You are viewing a plain text version of this content. The canonical link for it is here.

Posted to user@spark.apache.org by jatinpreet <ja...@gmail.com> on 2014/09/18 12:46:31 UTC

New API for TFIDF generation in Spark 1.1.0

Hi,

I have been running into memory overflow issues while creating TFIDF vectors
to be used in document classification using MLlib's Naive Baye's
classification implementation.

http://chimpler.wordpress.com/2014/06/11/classifiying-documents-using-naive-bayes-on-apache-spark-mllib/

Memory overflow and GC issues occur while collecting idfs for all the terms.
To give an idea of scale, I am reading around 615,000(around 4GB of text
data) small sized documents from HBase and running the spark program with 8
cores and 6GB of executor memory. I have tried increasing the parallelism
level and shuffle memory fraction but to no avail.

The new TFIDF generation APIs caught my eye in the latest Spark version
1.1.0. The example given in the official documentation mentions creation of
TFIDF vectors based of Hashing Trick. I want to know if it will solve the
mentioned problem by benefiting from reduced memory consumption.

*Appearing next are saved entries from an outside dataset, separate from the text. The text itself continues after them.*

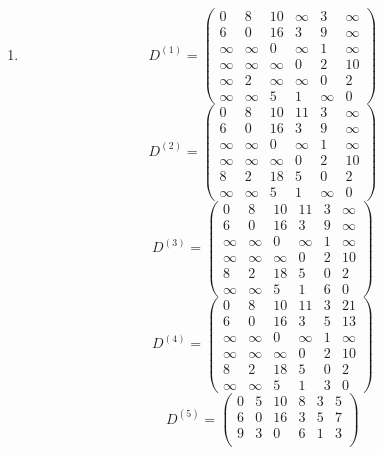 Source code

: \documentclass[12pt,a4paper]{article}
\begin{document}
\begin{enumerate}[label=(\alph*)]
		\item
		\[
			D^{(1)} =
			\begin{pmatrix}
				0 & 8 & 10 & \infty & 3 & \infty \\
				6 & 0 & 16 & 3 & 9 & \infty \\
				\infty & \infty & 0 & \infty & 1 & \infty \\
				\infty & \infty & \infty & 0 & 2 & 10 \\
				\infty & 2 & \infty & \infty & 0 & 2 \\
				\infty & \infty & 5 & 1 & \infty & 0
			\end{pmatrix}
		\]
		\[
			D^{(2)} =
			\begin{pmatrix}
				0 & 8 & 10 & 11 & 3 & \infty \\
				6 & 0 & 16 & 3 & 9 & \infty \\
				\infty & \infty & 0 & \infty & 1 & \infty \\
				\infty & \infty & \infty & 0 & 2 & 10 \\
				8 & 2 & 18 & 5 & 0 & 2 \\
				\infty & \infty & 5 & 1 & \infty & 0
			\end{pmatrix}
		\]
		\[
			D^{(3)} =
			\begin{pmatrix}
				0 & 8 & 10 & 11 & 3 & \infty \\
				6 & 0 & 16 & 3 & 9 & \infty \\
				\infty & \infty & 0 & \infty & 1 & \infty \\
				\infty & \infty & \infty & 0 & 2 & 10 \\
				8 & 2 & 18 & 5 & 0 & 2 \\
				\infty & \infty & 5 & 1 & 6 & 0
			\end{pmatrix}
		\]
		\[
			D^{(4)} =
			\begin{pmatrix}
				0 & 8 & 10 & 11 & 3 & 21 \\
				6 & 0 & 16 & 3 & 5 & 13 \\
				\infty & \infty & 0 & \infty & 1 & \infty \\
				\infty & \infty & \infty & 0 & 2 & 10 \\
				8 & 2 & 18 & 5 & 0 & 2 \\
				\infty & \infty & 5 & 1 & 3 & 0
			\end{pmatrix}
		\]
		\[
			D^{(5)} =
			\begin{pmatrix}
				0 & 5 & 10 & 8 & 3 & 5 \\
				6 & 0 & 16 & 3 & 5 & 7 \\
				9 & 3 & 0 & 6 & 1 & 3 \\

\end{pmatrix}\]
\end{enumerate}
\end{document}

Also, the example does not state how to create labeled points for a corpus
of pre-classified document data. For example, my training input looks
something like this,

I want to create labeled points from this sample data for training. And once
the Naive Bayes model is created, I generate TFIDFs for the test documents
and predict the document type.

If the new API can solve my issue, how can I generate labelled points using
the new APIs? An example would be great.

Also, I have a special requirement of ignoring terms that occur in less than
two documents. This has important implications for the accuracy of my use
case and needs to be accommodated while generating TFIDFs.

Thanks,
Jatin

-----
Novice Big Data Programmer
--
View this message in context: http://apache-spark-user-list.1001560.n3.nabble.com/New-API-for-TFIDF-generation-in-Spark-1-1-0-tp14543.html
Sent from the Apache Spark User List mailing list archive at Nabble.com.

---------------------------------------------------------------------
To unsubscribe, e-mail: user-unsubscribe@spark.apache.org
For additional commands, e-mail: user-help@spark.apache.org

Re: New API for TFIDF generation in Spark 1.1.0

Posted by nilesh <ni...@yahoo.com>.

Did some digging in the documentation. Looks like the IDFModel.transform only
accepts RDD as an input,
and not individual elements. Is this a bug? I am saying this because
HashingTF.transform accepts both RDD as well as vector elements as its
input.

>From your post replying to Jatin, looks like you are using
IDFModel.transform with individual elements going in as inputs through the
map function. This is illegal as per the Spark documentation as well as from
what I am seeing in my prototyping.

Help?



--
View this message in context: http://apache-spark-user-list.1001560.n3.nabble.com/New-API-for-TFIDF-generation-in-Spark-1-1-0-tp14543p16078.html
Sent from the Apache Spark User List mailing list archive at Nabble.com.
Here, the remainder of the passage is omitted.